Your objective.
Would it be possible to reproduce every entry exactly, please?

──────

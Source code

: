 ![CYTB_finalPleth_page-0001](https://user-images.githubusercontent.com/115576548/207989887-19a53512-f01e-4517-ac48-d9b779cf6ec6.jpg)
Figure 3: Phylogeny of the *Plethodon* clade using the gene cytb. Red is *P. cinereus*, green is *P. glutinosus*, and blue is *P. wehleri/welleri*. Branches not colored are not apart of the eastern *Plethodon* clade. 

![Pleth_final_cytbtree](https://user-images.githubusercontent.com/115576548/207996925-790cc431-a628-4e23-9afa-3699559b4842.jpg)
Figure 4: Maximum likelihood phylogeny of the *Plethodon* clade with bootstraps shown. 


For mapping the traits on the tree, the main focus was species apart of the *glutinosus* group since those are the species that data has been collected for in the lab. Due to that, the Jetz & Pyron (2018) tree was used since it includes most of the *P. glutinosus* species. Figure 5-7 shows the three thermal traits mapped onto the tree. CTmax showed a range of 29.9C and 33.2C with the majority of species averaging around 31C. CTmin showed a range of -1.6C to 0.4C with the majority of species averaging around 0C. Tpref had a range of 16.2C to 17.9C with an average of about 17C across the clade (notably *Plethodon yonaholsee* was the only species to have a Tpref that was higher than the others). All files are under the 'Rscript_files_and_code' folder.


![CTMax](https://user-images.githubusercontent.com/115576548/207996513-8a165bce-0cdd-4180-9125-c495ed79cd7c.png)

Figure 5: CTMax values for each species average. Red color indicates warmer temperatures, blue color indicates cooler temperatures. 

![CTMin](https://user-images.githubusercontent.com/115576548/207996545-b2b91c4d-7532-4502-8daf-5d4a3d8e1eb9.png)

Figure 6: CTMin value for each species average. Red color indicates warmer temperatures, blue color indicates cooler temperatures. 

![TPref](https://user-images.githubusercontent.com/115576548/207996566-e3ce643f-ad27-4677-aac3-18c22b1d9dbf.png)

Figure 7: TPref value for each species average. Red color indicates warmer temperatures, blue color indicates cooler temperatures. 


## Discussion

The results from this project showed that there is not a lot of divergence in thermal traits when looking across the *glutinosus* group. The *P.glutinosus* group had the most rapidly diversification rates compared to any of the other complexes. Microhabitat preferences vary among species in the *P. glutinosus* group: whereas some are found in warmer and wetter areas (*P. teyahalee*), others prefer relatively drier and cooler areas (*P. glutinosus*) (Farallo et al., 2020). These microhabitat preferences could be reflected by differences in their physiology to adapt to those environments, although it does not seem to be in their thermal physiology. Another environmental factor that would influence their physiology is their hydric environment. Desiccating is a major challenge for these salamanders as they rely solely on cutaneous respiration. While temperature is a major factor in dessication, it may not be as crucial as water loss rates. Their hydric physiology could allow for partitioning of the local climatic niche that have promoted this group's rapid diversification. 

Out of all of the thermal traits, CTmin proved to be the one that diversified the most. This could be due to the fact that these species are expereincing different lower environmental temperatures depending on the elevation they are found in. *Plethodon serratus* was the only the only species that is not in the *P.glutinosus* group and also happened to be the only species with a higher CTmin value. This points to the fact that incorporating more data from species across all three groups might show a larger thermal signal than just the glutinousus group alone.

──────

Written answer.
Source code

: ![CYTB_finalPleth_page-0001](https://user-images.githubusercontent.com/115576548/207989887-19a53512-f01e-4517-ac48-d9b779cf6ec6.jpg)
Figure 3: Phylogeny of the *Plethodon* clade using the gene cytb. Red is *P. cinereus*, green is *P. glutinosus*, and blue is *P. wehleri/welleri*. Branches not colored are not apart of the eastern *Plethodon* clade. 

![Pleth_final_cytbtree](https://user-images.githubusercontent.com/115576548/207996925-790cc431-a628-4e23-9afa-3699559b4842.jpg)
Figure 4: Maximum likelihood phylogeny of the *Plethodon* clade with bootstraps shown. 


For mapping the traits on the tree, the main focus was species apart of the *glutinosus* group since those are the species that data has been collected for in the lab. Due to that, the Jetz & Pyron (2018) tree was used since it includes most of the *P. glutinosus* species. Figure 5-7 shows the three thermal traits mapped onto the tree. CTmax showed a range of 29.9C and 33.2C with the majority of species averaging around 31C. CTmin showed a range of -1.6C to 0.4C with the majority of species averaging around 0C. Tpref had a range of 16.2C to 17.9C with an average of about 17C across the clade (notably *Plethodon yonaholsee* was the only species to have a Tpref that was higher than the others). All files are under the 'Rscript_files_and_code' folder.


![CTMax](https://user-images.githubusercontent.com/115576548/207996513-8a165bce-0cdd-4180-9125-c495ed79cd7c.png)

Figure 5: CTMax values for each species average. Red color indicates warmer temperatures, blue color indicates cooler temperatures. 

![CTMin](https://user-images.githubusercontent.com/115576548/207996545-b2b91c4d-7532-4502-8daf-5d4a3d8e1eb9.png)

Figure 6: CTMin value for each species average. Red color indicates warmer temperatures, blue color indicates cooler temperatures. 

![TPref](https://user-images.githubusercontent.com/115576548/207996566-e3ce643f-ad27-4677-aac3-18c22b1d9dbf.png)

Figure 7: TPref value for each species average. Red color indicates warmer temperatures, blue color indicates cooler temperatures. 


## Discussion

The results from this project showed that there is not a lot of divergence in thermal traits when looking across the *glutinosus* group. The *P.glutinosus* group had the most rapidly diversification rates compared to any of the other complexes. Microhabitat preferences vary among species in the *P. glutinosus* group: whereas some are found in warmer and wetter areas (*P. teyahalee*), others prefer relatively drier and cooler areas (*P. glutinosus*) (Farallo et al., 2020). These microhabitat preferences could be reflected by differences in their physiology to adapt to those environments, although it does not seem to be in their thermal physiology. Another environmental factor that would influence their physiology is their hydric environment. Desiccating is a major challenge for these salamanders as they rely solely on cutaneous respiration. While temperature is a major factor in dessication, it may not be as crucial as water loss rates. Their hydric physiology could allow for partitioning of the local climatic niche that have promoted this group's rapid diversification. 

Out of all of the thermal traits, CTmin proved to be the one that diversified the most. This could be due to the fact that these species are expereincing different lower environmental temperatures depending on the elevation they are found in. *Plethodon serratus* was the only the only species that is not in the *P.glutinosus* group and also happened to be the only species with a higher CTmin value. This points to the fact that incorporating more data from species across all three groups might show a larger thermal signal than just the glutinousus group alone.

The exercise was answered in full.